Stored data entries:
§

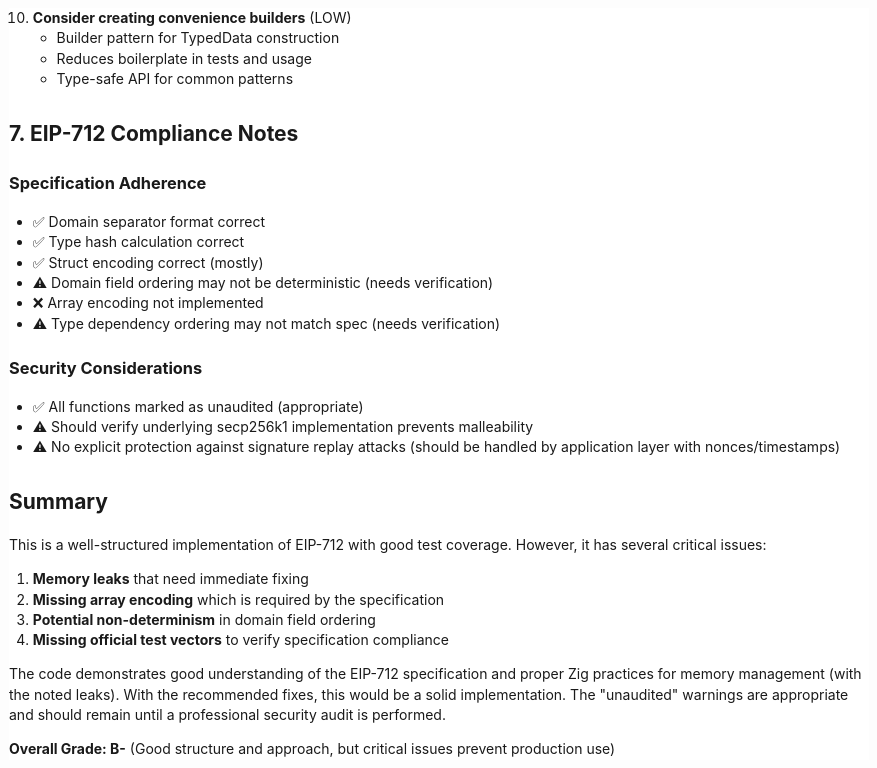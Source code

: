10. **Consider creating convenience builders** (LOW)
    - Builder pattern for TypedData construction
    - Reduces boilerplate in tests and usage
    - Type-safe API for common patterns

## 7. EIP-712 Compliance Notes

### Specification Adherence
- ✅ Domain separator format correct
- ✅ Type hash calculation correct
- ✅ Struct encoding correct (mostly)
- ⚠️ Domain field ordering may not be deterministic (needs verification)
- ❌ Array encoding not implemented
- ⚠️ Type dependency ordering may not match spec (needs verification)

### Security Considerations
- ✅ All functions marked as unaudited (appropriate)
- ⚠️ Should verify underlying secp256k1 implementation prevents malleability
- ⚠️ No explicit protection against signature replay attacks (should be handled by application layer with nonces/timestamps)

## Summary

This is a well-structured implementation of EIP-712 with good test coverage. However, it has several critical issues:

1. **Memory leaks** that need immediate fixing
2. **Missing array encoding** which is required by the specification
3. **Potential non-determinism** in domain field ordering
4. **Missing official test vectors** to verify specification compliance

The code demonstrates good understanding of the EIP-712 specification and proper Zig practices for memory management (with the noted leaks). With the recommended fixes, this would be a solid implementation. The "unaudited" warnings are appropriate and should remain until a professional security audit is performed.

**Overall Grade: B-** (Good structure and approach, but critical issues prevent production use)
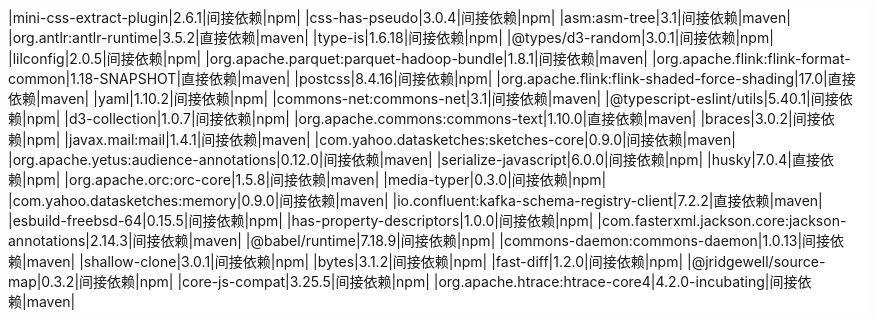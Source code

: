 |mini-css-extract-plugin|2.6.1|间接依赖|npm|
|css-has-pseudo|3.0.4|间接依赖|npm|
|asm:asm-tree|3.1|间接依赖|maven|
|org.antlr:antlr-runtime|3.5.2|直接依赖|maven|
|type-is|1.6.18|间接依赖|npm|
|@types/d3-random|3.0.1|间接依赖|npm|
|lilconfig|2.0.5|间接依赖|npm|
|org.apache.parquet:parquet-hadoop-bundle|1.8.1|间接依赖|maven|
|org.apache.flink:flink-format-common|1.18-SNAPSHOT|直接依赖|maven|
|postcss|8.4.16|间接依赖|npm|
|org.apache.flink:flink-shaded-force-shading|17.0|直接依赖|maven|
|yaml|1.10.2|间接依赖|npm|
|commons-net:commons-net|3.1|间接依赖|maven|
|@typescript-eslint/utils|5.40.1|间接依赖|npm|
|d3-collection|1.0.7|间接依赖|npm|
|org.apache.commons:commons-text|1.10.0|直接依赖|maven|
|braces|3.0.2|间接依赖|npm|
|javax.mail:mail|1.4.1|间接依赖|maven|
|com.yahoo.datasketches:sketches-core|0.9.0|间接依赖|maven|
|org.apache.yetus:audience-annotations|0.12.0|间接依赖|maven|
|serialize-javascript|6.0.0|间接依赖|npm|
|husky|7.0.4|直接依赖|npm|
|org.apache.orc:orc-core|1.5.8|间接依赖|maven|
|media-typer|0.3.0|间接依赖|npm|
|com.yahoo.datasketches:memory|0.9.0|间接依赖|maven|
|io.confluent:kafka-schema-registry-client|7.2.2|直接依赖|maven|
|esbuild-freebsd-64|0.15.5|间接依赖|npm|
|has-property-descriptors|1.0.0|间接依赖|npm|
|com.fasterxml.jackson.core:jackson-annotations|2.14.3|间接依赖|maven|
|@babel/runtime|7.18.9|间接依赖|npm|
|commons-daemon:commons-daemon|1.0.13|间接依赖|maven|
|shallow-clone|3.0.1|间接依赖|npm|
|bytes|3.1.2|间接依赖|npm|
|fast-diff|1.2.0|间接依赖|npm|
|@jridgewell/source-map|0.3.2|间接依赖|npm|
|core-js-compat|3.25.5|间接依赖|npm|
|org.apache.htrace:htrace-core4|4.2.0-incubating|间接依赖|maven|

§

### TASK DETAILS
When you copy the data above, keep each line exact and omit the pictures.

### ANSWER
Source code

:10. **Consider creating convenience builders** (LOW)
    - Builder pattern for TypedData construction
    - Reduces boilerplate in tests and usage
    - Type-safe API for common patterns

## 7. EIP-712 Compliance Notes

### Specification Adherence
- ✅ Domain separator format correct
- ✅ Type hash calculation correct
- ✅ Struct encoding correct (mostly)
- ⚠️ Domain field ordering may not be deterministic (needs verification)
- ❌ Array encoding not implemented
- ⚠️ Type dependency ordering may not match spec (needs verification)

### Security Considerations
- ✅ All functions marked as unaudited (appropriate)
- ⚠️ Should verify underlying secp256k1 implementation prevents malleability
- ⚠️ No explicit protection against signature replay attacks (should be handled by application layer with nonces/timestamps)

## Summary

This is a well-structured implementation of EIP-712 with good test coverage. However, it has several critical issues:

1. **Memory leaks** that need immediate fixing
2. **Missing array encoding** which is required by the specification
3. **Potential non-determinism** in domain field ordering
4. **Missing official test vectors** to verify specification compliance

The code demonstrates good understanding of the EIP-712 specification and proper Zig practices for memory management (with the noted leaks). With the recommended fixes, this would be a solid implementation. The "unaudited" warnings are appropriate and should remain until a professional security audit is performed.

**Overall Grade: B-** (Good structure and approach, but critical issues prevent production use)
Source code

: |mini-css-extract-plugin|2.6.1|间接依赖|npm|
|css-has-pseudo|3.0.4|间接依赖|npm|
|asm:asm-tree|3.1|间接依赖|maven|
|org.antlr:antlr-runtime|3.5.2|直接依赖|maven|
|type-is|1.6.18|间接依赖|npm|
|@types/d3-random|3.0.1|间接依赖|npm|
|lilconfig|2.0.5|间接依赖|npm|
|org.apache.parquet:parquet-hadoop-bundle|1.8.1|间接依赖|maven|
|org.apache.flink:flink-format-common|1.18-SNAPSHOT|直接依赖|maven|
|postcss|8.4.16|间接依赖|npm|
|org.apache.flink:flink-shaded-force-shading|17.0|直接依赖|maven|
|yaml|1.10.2|间接依赖|npm|
|commons-net:commons-net|3.1|间接依赖|maven|
|@typescript-eslint/utils|5.40.1|间接依赖|npm|
|d3-collection|1.0.7|间接依赖|npm|
|org.apache.commons:commons-text|1.10.0|直接依赖|maven|
|braces|3.0.2|间接依赖|npm|
|javax.mail:mail|1.4.1|间接依赖|maven|
|com.yahoo.datasketches:sketches-core|0.9.0|间接依赖|maven|
|org.apache.yetus:audience-annotations|0.12.0|间接依赖|maven|
|serialize-javascript|6.0.0|间接依赖|npm|
|husky|7.0.4|直接依赖|npm|
|org.apache.orc:orc-core|1.5.8|间接依赖|maven|
|media-typer|0.3.0|间接依赖|npm|
|com.yahoo.datasketches:memory|0.9.0|间接依赖|maven|
|io.confluent:kafka-schema-registry-client|7.2.2|直接依赖|maven|
|esbuild-freebsd-64|0.15.5|间接依赖|npm|
|has-property-descriptors|1.0.0|间接依赖|npm|
|com.fasterxml.jackson.core:jackson-annotations|2.14.3|间接依赖|maven|
|@babel/runtime|7.18.9|间接依赖|npm|
|commons-daemon:commons-daemon|1.0.13|间接依赖|maven|
|shallow-clone|3.0.1|间接依赖|npm|
|bytes|3.1.2|间接依赖|npm|
|fast-diff|1.2.0|间接依赖|npm|
|@jridgewell/source-map|0.3.2|间接依赖|npm|
|core-js-compat|3.25.5|间接依赖|npm|
|org.apache.htrace:htrace-core4|4.2.0-incubating|间接依赖|maven|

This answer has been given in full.